Winnipeg Mayor Sam Katz has joined the chorus of complaints against the Selinger government's proposed PST hike, calling the one per cent bump "the biggest tax grab in history" and complaining it will do nothing to help the city meet its infrastructure needs.
On Wednesday, Katz held a noon-hour press conference outside his office to complain the city will not benefit from the provincial plan to generate an additional $199 million this year -- and $277 million annually in future years -- by increasing the provincial sales tax to eight per cent.
The province says it's making the move to pay for crucial infrastructure. Standing next to pie charts, Katz said the city will receive only $7 million of this new tax revenue, even though the majority of PST revenues come from the city.

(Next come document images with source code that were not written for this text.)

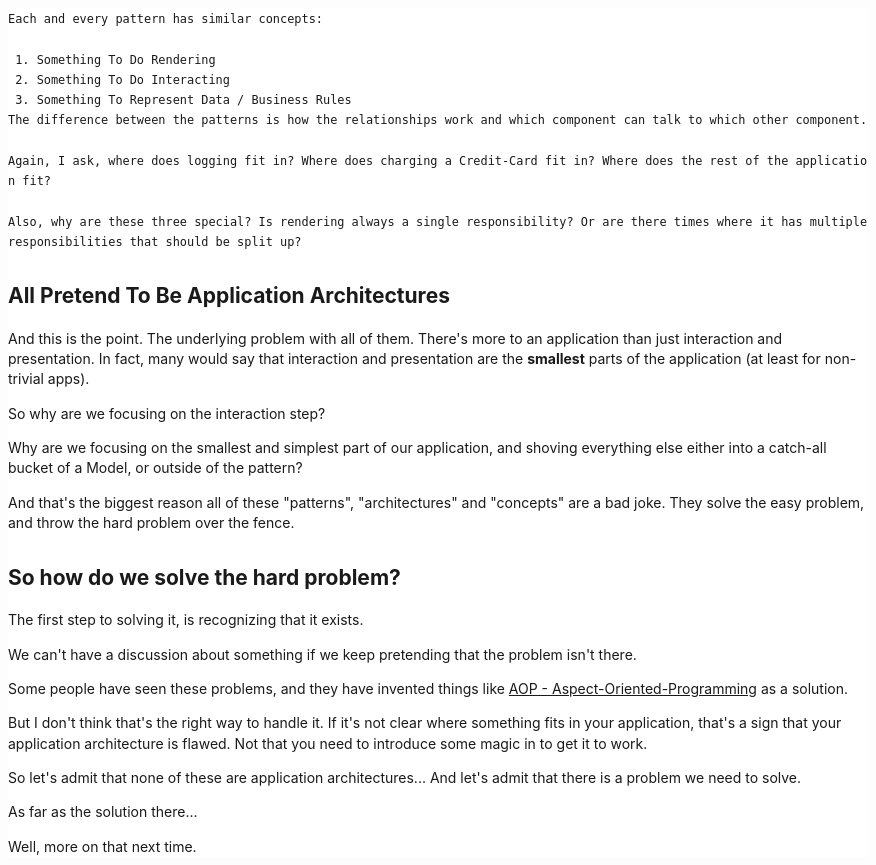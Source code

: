     Each and every pattern has similar concepts:
    
     1. Something To Do Rendering
     2. Something To Do Interacting
     3. Something To Represent Data / Business Rules
    The difference between the patterns is how the relationships work and which component can talk to which other component.
    
    Again, I ask, where does logging fit in? Where does charging a Credit-Card fit in? Where does the rest of the application fit?
    
    Also, why are these three special? Is rendering always a single responsibility? Or are there times where it has multiple responsibilities that should be split up?
## All Pretend To Be Application Architectures

And this is the point. The underlying problem with all of them. There's more to an application than just interaction and presentation. In fact, many would say that interaction and presentation are the **smallest** parts of the application (at least for non-trivial apps).

So why are we focusing on the interaction step?

Why are we focusing on the smallest and simplest part of our application, and shoving everything else either into a catch-all bucket of a Model, or outside of the pattern?

And that's the biggest reason all of these "patterns", "architectures" and "concepts" are a bad joke. They solve the easy problem, and throw the hard problem over the fence.

## So how do we solve the hard problem?

The first step to solving it, is recognizing that it exists.

We can't have a discussion about something if we keep pretending that the problem isn't there.

Some people have seen these problems, and they have invented things like [AOP - Aspect-Oriented-Programming](http://en.wikipedia.org/wiki/Aspect-oriented_programming) as a solution.

But I don't think that's the right way to handle it. If it's not clear where something fits in your application, that's a sign that your application architecture is flawed. Not that you need to introduce some magic in to get it to work.

So let's admit that none of these are application architectures... And let's admit that there is a problem we need to solve.

As far as the solution there...

Well, more on that next time.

He also accused the province of devoting most of the proceeds of the hike to provincial infrastructure priorities such as hospitals and universities and complained the city will have no say in how it spends the provincial funds that are made available to it.
"Does the provincial government have a spending problem, or are they fixing infrastructure? This is easily the biggest tax grab in the history of Manitoba," Katz told reporters.

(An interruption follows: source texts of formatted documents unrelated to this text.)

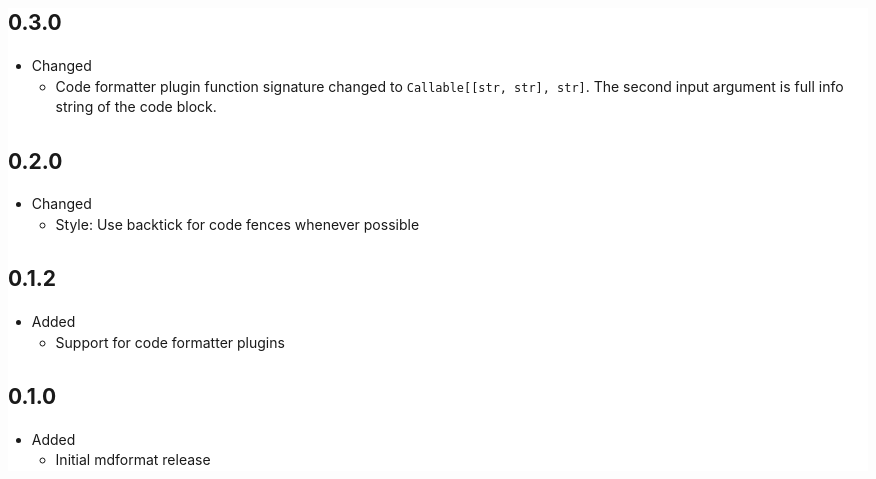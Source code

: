 ## 0.3.0

- Changed
  - Code formatter plugin function signature changed to `Callable[[str, str], str]`.
    The second input argument is full info string of the code block.

## 0.2.0

- Changed
  - Style: Use backtick for code fences whenever possible

## 0.1.2

- Added
  - Support for code formatter plugins

## 0.1.0

- Added
  - Initial mdformat release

He described the PST increase as a slap in the face to the city and other municipalities who have been asking for proceeds from such an increase for five years. The mayor surmised such a PST hike is no longer possible now that the province has taken up "tax room" with the new PST hike.
The province largely resisted the urge to return fire. Local Government Minister Ron Lemieux said the decision to increase the PST was a difficult one, but once Manitobans see the results, they will agree it was necessary.
He repeated the province's budget-day announcement that Winnipeg will receive a total infrastructure-funding increase of $22.3 million this year when an additional $7 million for roads, $5 million for the Southwest Transitway and $9.3 million for Plessis Road are factored in.
"That's nothing to sneeze at, I can tell you," Lemieux said, emphasizing he and Katz share many priorities.
"If you take a look at what he wants, he wants better streets; there are going to be better streets. He wants to take a look at rapid transit; we hope they get moving on it and they don't redirect the money, as it was once. We've budgeted for that going forward."
Premier Greg Selinger said other Canadian municipalities would be happy to see funding increases of this sort.
"At a time when the federal government is giving the Province of Manitoba zero for the last four years, we're increasing support to municipalities eight to nine per cent," Selinger said.
But Katz said the provincial money won't even begin to address the immense size of the city's infrastructure deficit. "Ten years from now, there's going to be chaos as a result of this," he said on the floor of council.
He said Winnipeg faces "tough choices" in coming years, using political shorthand for making unpopular moves such as cutting services or raising property taxes to pay for infrastructure upgrades.